The federal government and several large mortgage lenders have a plan to freeze loan rates for certain subprime borrowers. The Wall Street Journal writes that ‘The Bush administration and major financial institutions are close to agreeing on a plan that would temporarily freeze interest rates on certain troubled subprime home loans.”
Among the financial institution who will be on board are Citigroup (C), Countrywide (CFC), Washington Mutual (WM), and Wells Fargo (WFC). The government and these banks are worried that, as subprime adjustable-rate mortgages reset, interest rates on them could move from 7% to as high as 11.5%. That could certainly accelerate the rate of foreclosures.
The plan is fraught with problems. Which subprime borrowers will qualify? Will hundreds of thousands of homes have to be re-appraised? If so, who will cover those costs? Will there be a household income component to deciding who gets the special deals?

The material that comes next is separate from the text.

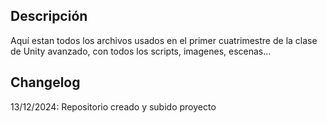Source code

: ## Descripción

Aquí estan todos los archivos usados en el primer cuatrimestre de la clase de Unity avanzado, con todos los scripts, imagenes, escenas...

## Changelog

13/12/2024: Repositorio creado y subido proyecto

The other major trouble with the whole scheme is that it leaves out higher income homeowners who took out loans in good faith but will also see them reset in the next two years. These borrowers could argue that they were pulled in by super-low rates that will move up. The plan does not address what happens if this group cannot afford to stay in their homes.
There may be people classified as millionaires, simple working folk who have done well enough to own a 20 foot fishing boat and a four bedroom house in a nice suburb, who won’t be able to make their payments if they go from $3,000 a month to $6,000. That may seem odd, but the extra $3,000 is probably well above that on an after-tax basis. An additional $40,000 a year can be a lot of cake, even for the upper middle class.
If the government and lenders are going to be big-hearted with the subprime crowd, the ought to look a little higher in the income chain.